■ **Requirement**
Please repeat, unchanged, the lines at the top of the listing below, ending with the one that has "getSubBitmap( x, y, w, h".

(Data for review begins)

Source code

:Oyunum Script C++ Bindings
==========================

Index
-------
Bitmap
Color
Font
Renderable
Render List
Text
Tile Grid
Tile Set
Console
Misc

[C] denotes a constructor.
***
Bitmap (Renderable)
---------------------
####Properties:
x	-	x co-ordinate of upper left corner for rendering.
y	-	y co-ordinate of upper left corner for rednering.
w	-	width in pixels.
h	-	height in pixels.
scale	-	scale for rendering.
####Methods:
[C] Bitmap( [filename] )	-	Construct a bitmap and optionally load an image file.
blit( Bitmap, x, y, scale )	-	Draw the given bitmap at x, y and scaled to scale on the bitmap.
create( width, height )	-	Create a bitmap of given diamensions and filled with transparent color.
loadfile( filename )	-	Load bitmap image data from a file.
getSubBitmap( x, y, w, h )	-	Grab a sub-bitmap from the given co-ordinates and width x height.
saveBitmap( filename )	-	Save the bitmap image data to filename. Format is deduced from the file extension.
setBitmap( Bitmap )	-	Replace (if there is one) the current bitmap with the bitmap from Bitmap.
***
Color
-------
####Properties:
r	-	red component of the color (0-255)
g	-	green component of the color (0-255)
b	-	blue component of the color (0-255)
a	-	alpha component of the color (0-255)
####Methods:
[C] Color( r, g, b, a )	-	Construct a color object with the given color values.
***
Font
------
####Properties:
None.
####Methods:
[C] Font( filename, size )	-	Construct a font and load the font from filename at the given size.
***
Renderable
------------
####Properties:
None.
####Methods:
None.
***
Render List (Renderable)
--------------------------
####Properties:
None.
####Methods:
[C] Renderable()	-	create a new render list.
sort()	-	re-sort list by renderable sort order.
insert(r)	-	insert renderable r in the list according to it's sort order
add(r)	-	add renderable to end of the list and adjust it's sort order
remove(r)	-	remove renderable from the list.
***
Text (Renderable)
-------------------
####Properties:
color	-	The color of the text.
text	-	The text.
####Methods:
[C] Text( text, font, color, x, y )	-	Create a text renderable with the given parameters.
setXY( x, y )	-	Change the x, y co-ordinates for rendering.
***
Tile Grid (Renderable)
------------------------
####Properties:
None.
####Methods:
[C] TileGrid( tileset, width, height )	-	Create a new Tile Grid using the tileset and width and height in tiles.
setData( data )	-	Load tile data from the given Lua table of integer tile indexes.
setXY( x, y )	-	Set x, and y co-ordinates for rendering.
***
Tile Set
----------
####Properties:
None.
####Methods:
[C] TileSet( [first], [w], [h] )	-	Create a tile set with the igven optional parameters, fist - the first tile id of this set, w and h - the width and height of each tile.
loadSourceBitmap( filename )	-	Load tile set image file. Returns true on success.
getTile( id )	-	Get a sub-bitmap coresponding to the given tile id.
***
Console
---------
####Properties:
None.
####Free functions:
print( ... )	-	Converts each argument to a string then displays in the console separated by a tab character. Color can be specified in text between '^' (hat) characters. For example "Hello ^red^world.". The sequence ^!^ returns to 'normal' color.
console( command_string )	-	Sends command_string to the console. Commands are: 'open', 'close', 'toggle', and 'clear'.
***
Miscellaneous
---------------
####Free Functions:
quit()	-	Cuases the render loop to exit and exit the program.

(Data for review ends)

■ **Result of this exercise**
Source code

:Oyunum Script C++ Bindings
==========================

Index
-------
Bitmap
Color
Font
Renderable
Render List
Text
Tile Grid
Tile Set
Console
Misc

[C] denotes a constructor.
***
Bitmap (Renderable)
---------------------
####Properties:
x	-	x co-ordinate of upper left corner for rendering.
y	-	y co-ordinate of upper left corner for rednering.
w	-	width in pixels.
h	-	height in pixels.
scale	-	scale for rendering.
####Methods:
[C] Bitmap( [filename] )	-	Construct a bitmap and optionally load an image file.
blit( Bitmap, x, y, scale )	-	Draw the given bitmap at x, y and scaled to scale on the bitmap.
create( width, height )	-	Create a bitmap of given diamensions and filled with transparent color.
loadfile( filename )	-	Load bitmap image data from a file.
getSubBitmap( x, y, w, h )	-	Grab a sub-bitmap from the given co-ordinates and width x height.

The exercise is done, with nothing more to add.